— Material shown —
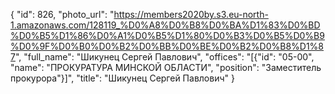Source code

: {
    "id": 826,
    "photo_url": "https://members2020by.s3.eu-north-1.amazonaws.com/128119_%D0%A8%D0%B8%D0%BA%D1%83%D0%BD%D0%B5%D1%86%D0%A1%D0%B5%D1%80%D0%B3%D0%B5%D0%B9%D0%9F%D0%B0%D0%B2%D0%BB%D0%BE%D0%B2%D0%B8%D1%87",
    "full_name": "Шикунец Сергей Павлович",
    "offices": "[{\"id\": \"05-00\", \"name\": \"ПРОКУРАТУРА МИНСКОЙ ОБЛАСТИ\", \"position\": \"Заместитель прокурора\"}]",
    "title": "Шикунец Сергей Павлович"
}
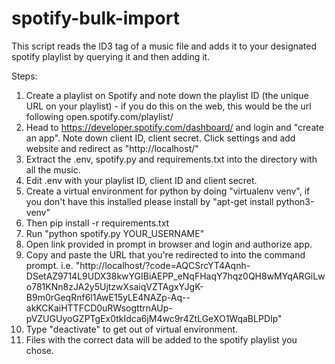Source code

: # spotify-bulk-import
This script reads the ID3 tag of a music file and adds it to your designated spotify playlist by querying it and then adding it.

Steps:
1. Create a playlist on Spotify and note down the playlist ID (the unique URL on your playlist) - if you do this on the web, this would be the url following open.spotify.com/playlist/
2. Head to https://developer.spotify.com/dashboard/ and login and "create an app". Note down client ID, client secret. Click settings and add website and redirect as "http://localhost/"
3. Extract the .env, spotify.py and requirements.txt into the directory with all the music.
4. Edit .env with your playlist ID, client ID and client secret. 
5. Create a virtual environment for python by doing "virtualenv venv", if you don't have this installed please install by "apt-get install python3-venv"
6. Then pip install -r requirements.txt 
7. Run "python spotify.py YOUR_USERNAME" 
8. Open link provided in prompt in browser and login and authorize app. 
9. Copy and paste the URL that you're redirected to into the command prompt. i.e. "http://localhost/?code=AQCSrcYT4Aqnh-DSetAZ9714L9UDX38kwYGIBiAEPP_eNqFHaqY7hqz0QH8wMYqARGiLwo781KNn8zJA2y5UjtzwXsaiqVZTAgxYJgK-B9m0rGeqRnf6l1AwE15yLE4NAZp-Aq--akKCKaiHTTFCD0uRWsogttrnAUp-pVZUGUyoGZPTgEx0tkIdca6jM4wc9r4ZtLGeXO1WqaBLPDIp"
10. Type "deactivate" to get out of virtual environment. 
11. Files with the correct data will be added to the spotify playlist you chose. 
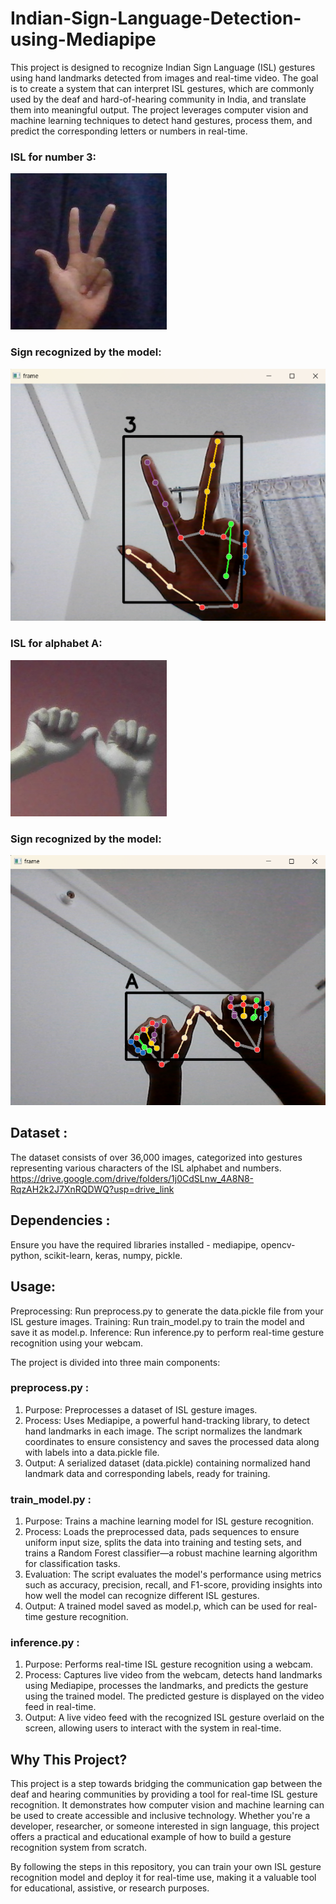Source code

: # Indian-Sign-Language-Detection-using-Mediapipe

This project is designed to recognize Indian Sign Language (ISL) gestures using hand landmarks detected from images and real-time video. The goal is to create a system that can interpret ISL gestures, which are commonly used by the deaf and hard-of-hearing community in India, and translate them into meaningful output. The project leverages computer vision and machine learning techniques to detect hand gestures, process them, and predict the corresponding letters or numbers in real-time.

### ISL for number 3:
![original1](./original1.png)

### Sign recognized by the model:
![output1](./output1.png)

### ISL for alphabet A:
![original2](./original2.png)

### Sign recognized by the model:
![output2](./output2.png)

## Dataset : 
The dataset consists of over 36,000 images, categorized into gestures representing various characters of the ISL alphabet and numbers.
https://drive.google.com/drive/folders/1j0CdSLnw_4A8N8-RqzAH2k2J7XnRQDWQ?usp=drive_link

## Dependencies : 
Ensure you have the required libraries installed - mediapipe, opencv-python, scikit-learn, keras, numpy, pickle.

## Usage:
Preprocessing: Run preprocess.py to generate the data.pickle file from your ISL gesture images.
Training: Run train_model.py to train the model and save it as model.p.
Inference: Run inference.py to perform real-time gesture recognition using your webcam.


The project is divided into three main components:

### preprocess.py :
1. Purpose: Preprocesses a dataset of ISL gesture images.
2. Process: Uses Mediapipe, a powerful hand-tracking library, to detect hand landmarks in each image. The script normalizes the landmark coordinates to ensure consistency and saves the processed data along with labels into a data.pickle file.
3. Output: A serialized dataset (data.pickle) containing normalized hand landmark data and corresponding labels, ready for training.

### train_model.py : 
1. Purpose: Trains a machine learning model for ISL gesture recognition.
2. Process: Loads the preprocessed data, pads sequences to ensure uniform input size, splits the data into training and testing sets, and trains a Random Forest classifier—a robust machine learning algorithm for classification tasks.
3. Evaluation: The script evaluates the model's performance using metrics such as accuracy, precision, recall, and F1-score, providing insights into how well the model can recognize different ISL gestures.
4. Output: A trained model saved as model.p, which can be used for real-time gesture recognition.

### inference.py :
1. Purpose: Performs real-time ISL gesture recognition using a webcam.
2. Process: Captures live video from the webcam, detects hand landmarks using Mediapipe, processes the landmarks, and predicts the gesture using the trained model. The predicted gesture is displayed on the video feed in real-time.
3. Output: A live video feed with the recognized ISL gesture overlaid on the screen, allowing users to interact with the system in real-time.


## Why This Project?
This project is a step towards bridging the communication gap between the deaf and hearing communities by providing a tool for real-time ISL gesture recognition. It demonstrates how computer vision and machine learning can be used to create accessible and inclusive technology. Whether you're a developer, researcher, or someone interested in sign language, this project offers a practical and educational example of how to build a gesture recognition system from scratch.

By following the steps in this repository, you can train your own ISL gesture recognition model and deploy it for real-time use, making it a valuable tool for educational, assistive, or research purposes.
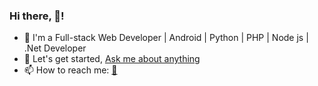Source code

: 
### Hi there, 👋!

<!--
**lewiskirori/lewiskirori** is a ✨ _special_ ✨ repository because its `README.md` (this file) appears on your GitHub profile.
Here are some ideas to get you started:
- 🔭 I’m currently working on ...
- 🌱 I’m currently learning ...
- 👯 I’m looking to collaborate on ...
- 🤔 I’m looking for help with ...
- 💬 Ask me about ...
- 📫 How to reach me: ...
- 😄 Pronouns: ...
- ⚡ Fun fact: ...
- ALLIED: in combination or working together with.
-         Skilled craftsmanship allied to advanced technology.
-->
- 🌱 I'm a Full-stack Web Developer | Android | Python | PHP | Node js | .Net Developer
- 💬 Let's get started, <a href ="https://wa.me/254783043031">Ask me about anything</a> 
- 📫 How to reach me: <a href ="mailto:amicableycot@gmail.com">:email:</a>                                                                         
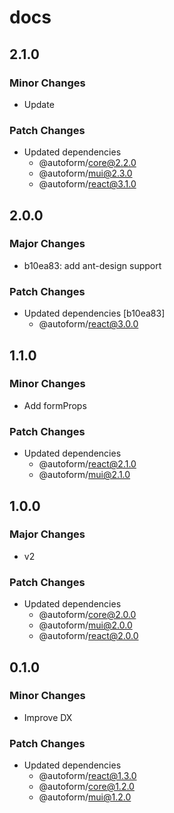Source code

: # docs

## 2.1.0

### Minor Changes

- Update

### Patch Changes

- Updated dependencies
  - @autoform/core@2.2.0
  - @autoform/mui@2.3.0
  - @autoform/react@3.1.0

## 2.0.0

### Major Changes

- b10ea83: add ant-design support

### Patch Changes

- Updated dependencies [b10ea83]
  - @autoform/react@3.0.0

## 1.1.0

### Minor Changes

- Add formProps

### Patch Changes

- Updated dependencies
  - @autoform/react@2.1.0
  - @autoform/mui@2.1.0

## 1.0.0

### Major Changes

- v2

### Patch Changes

- Updated dependencies
  - @autoform/core@2.0.0
  - @autoform/mui@2.0.0
  - @autoform/react@2.0.0

## 0.1.0

### Minor Changes

- Improve DX

### Patch Changes

- Updated dependencies
  - @autoform/react@1.3.0
  - @autoform/core@1.2.0
  - @autoform/mui@1.2.0
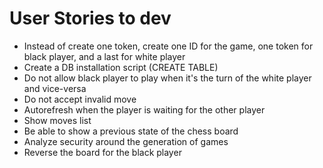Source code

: # User Stories to dev
  * Instead of create one token, create one ID for the game, one token for black player, and a last for white player
  * Create a DB installation script (CREATE TABLE)
  * Do not allow black player to play when it's the turn of the white player and vice-versa
  * Do not accept invalid move
  * Autorefresh when the player is waiting for the other player
  * Show moves list
  * Be able to show a previous state of the chess board
  * Analyze security around the generation of games
  * Reverse the board for the black player
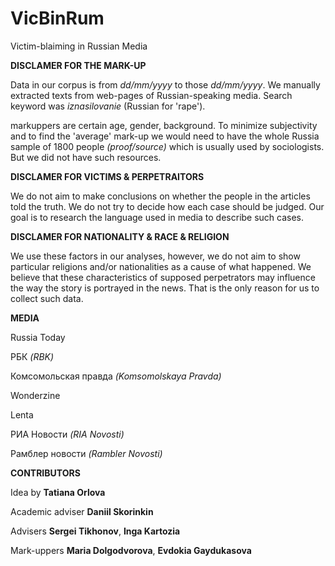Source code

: # VicBinRum
Victim-blaiming in Russian Media

<p><b>DISCLAMER FOR THE MARK-UP</b></p>
<p>Data in our corpus is from <i>dd/mm/yyyy</i> to those <i>dd/mm/yyyy</i>. We manually extracted texts from web-pages of Russian-speaking media. Search keyword was <i>iznasilovanie</i> (Russian for 'rape').</p>
<p>markuppers are certain age, gender, background. To minimize subjectivity and to find the 'average' mark-up we would need to have the whole Russia sample of 1800 people <i>(proof/source)</i> which is usually used by sociologists. But we did not have such resources.</p>

<p><b>DISCLAMER FOR VICTIMS & PERPETRAITORS</b></p>
<p>We do not aim to make conclusions on whether the people in the articles told the truth. We do not try to decide how each case should be judged. Our goal is to research the language used in media to describe such cases.</p>

<p><b>DISCLAMER FOR NATIONALITY & RACE & RELIGION</b></p>
<p>We use these factors in our analyses, however, we do not aim to show particular religions and/or nationalities as a cause of what happened. We believe that these characteristics of supposed perpetrators may influence the way the story is portrayed in the news. That is the only reason for us to collect such data.</p>

<p><b>MEDIA</b></p>
<p>Russia Today</p>
<p>РБК <i>(RBK)</i></p>
<p>Комсомольская правда <i>(Komsomolskaya Pravda)</i></p>
<p>Wonderzine</p>
<p>Lenta</p>
<p>РИА Новости <i>(RIA Novosti)</i></p>
<p>Рамблер новости <i>(Rambler Novosti)</i></p>
<p></p>
<p></p>
<p></p>

<p><b>CONTRIBUTORS</b></p>
<p>Idea by <b>Tatiana Orlova</b></p>
<p>Academic adviser <b>Daniil Skorinkin</b></p>
<p>Advisers <b>Sergei Tikhonov</b>, <b>Inga Kartozia</b></p>
<p>Mark-uppers <b>Maria Dolgodvorova</b>, <b>Evdokia Gaydukasova</b></p>
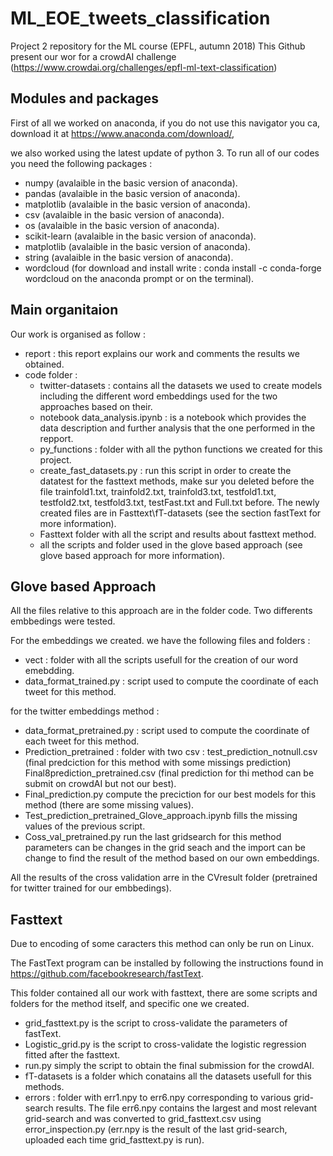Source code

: # ML_EOE_tweets_classification
Project 2 repository for the ML course (EPFL, autumn 2018)
This Github present our wor for a crowdAI challenge (https://www.crowdai.org/challenges/epfl-ml-text-classification)

## Modules and packages 
 First of all we worked on anaconda, if you do not use this navigator you ca, download it at https://www.anaconda.com/download/, 
 
 we also worked using the latest update of python 3. To run all of our codes you need the following packages :  
- numpy (avalaible in the basic version of anaconda).
- pandas (avalaible in the basic version of anaconda).
- matplotlib (avalaible in the basic version of anaconda).
- csv (avalaible in the basic version of anaconda).
- os (avalaible in the basic version of anaconda).
- scikit-learn (avalaible in the basic version of anaconda). 
- matplotlib (avalaible in the basic version of anaconda). 
- string (avalaible in the basic version of anaconda). 
- wordcloud (for download and install write : conda install -c conda-forge wordcloud on the anaconda prompt or on the terminal). 

## Main organitaion
Our work is organised as follow :

- report : this report explains our work and comments the results we obtained. 
- code folder :
	- twitter-datasets :  contains all the datasets we used to create models including the different word embeddings used for the two approaches based on their. 
	- notebook data_analysis.ipynb : is a notebook which provides the data description and further analysis that the one performed in the repport.
	- py_functions : folder with all the python functions we created for this project.
	- create_fast_datasets.py : run this script in order to create the datatest for the fasttext methods, make sur you deleted before the file trainfold1.txt, trainfold2.txt, trainfold3.txt, testfold1.txt, testfold2.txt, testfold3.txt, testFast.txt and Full.txt before. The newly created files are in Fasttext\fT-datasets (see the section fastText for more information). 
	- Fasttext folder with all the script and results about fasttext method. 
	- all the scripts and folder used in the glove based approach (see glove based approach for more information).
	
## Glove based Approach
All the files relative to this approach are in the folder code. Two differents embbedings were tested. 


For the embeddings we created. we have the following files and folders : 
- vect : folder with all the scripts usefull for the creation of our word emebdding.
- data_format_trained.py : script used to compute the coordinate of each tweet for this method. 

for the twitter embeddings method : 
- data_format_pretrained.py : script used to compute the coordinate of each tweet for this method. 
- Prediction_pretrained : folder with two csv : test_prediction_notnull.csv (final predciction for this method with some missings prediction) Final8prediction_pretrained.csv (final prediction for thi method can be submit on crowdAI but not our best). 
- Final_prediction.py compute the preciction for our best models for this method (there are some missing values). 
- Test_prediction_pretrained_Glove_approach.ipynb fills the missing values of the previous script. 
- Coss_val_pretrained.py run the last gridsearch for this method parameters can be changes in the grid seach and the import can be change to find the result of the method based on our own embeddings.

All the results of the cross validation arre in the CVresult folder (pretrained for twitter trained for our embbedings).

## Fasttext 
Due to encoding of some caracters this method can only be run on Linux.

The FastText  program can be installed by following the instructions found in https://github.com/facebookresearch/fastText.

This folder contained all our work with fasttext, there are some scripts and folders for the method itself, and specific one we created.
- grid_fasttext.py is the script to cross-validate the parameters of fastText.
- Logistic_grid.py is the script to cross-validate the logistic regression fitted after the fasttext.
- run.py simply the script to obtain the final submission for the crowdAI. 
- fT-datasets is a folder which conatains all the datasets usefull for this methods. 
- errors : folder with err1.npy to err6.npy corresponding to various grid-search results. The file err6.npy contains the largest and most relevant grid-search and was converted to grid_fasttext.csv using error_inspection.py (err.npy is the result of the last grid-search, uploaded each time grid_fasttext.py is run).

— What the exercise asks —
Your answer should consist only of the number of lines in the entries above that include "usefull".

— Written solution —
2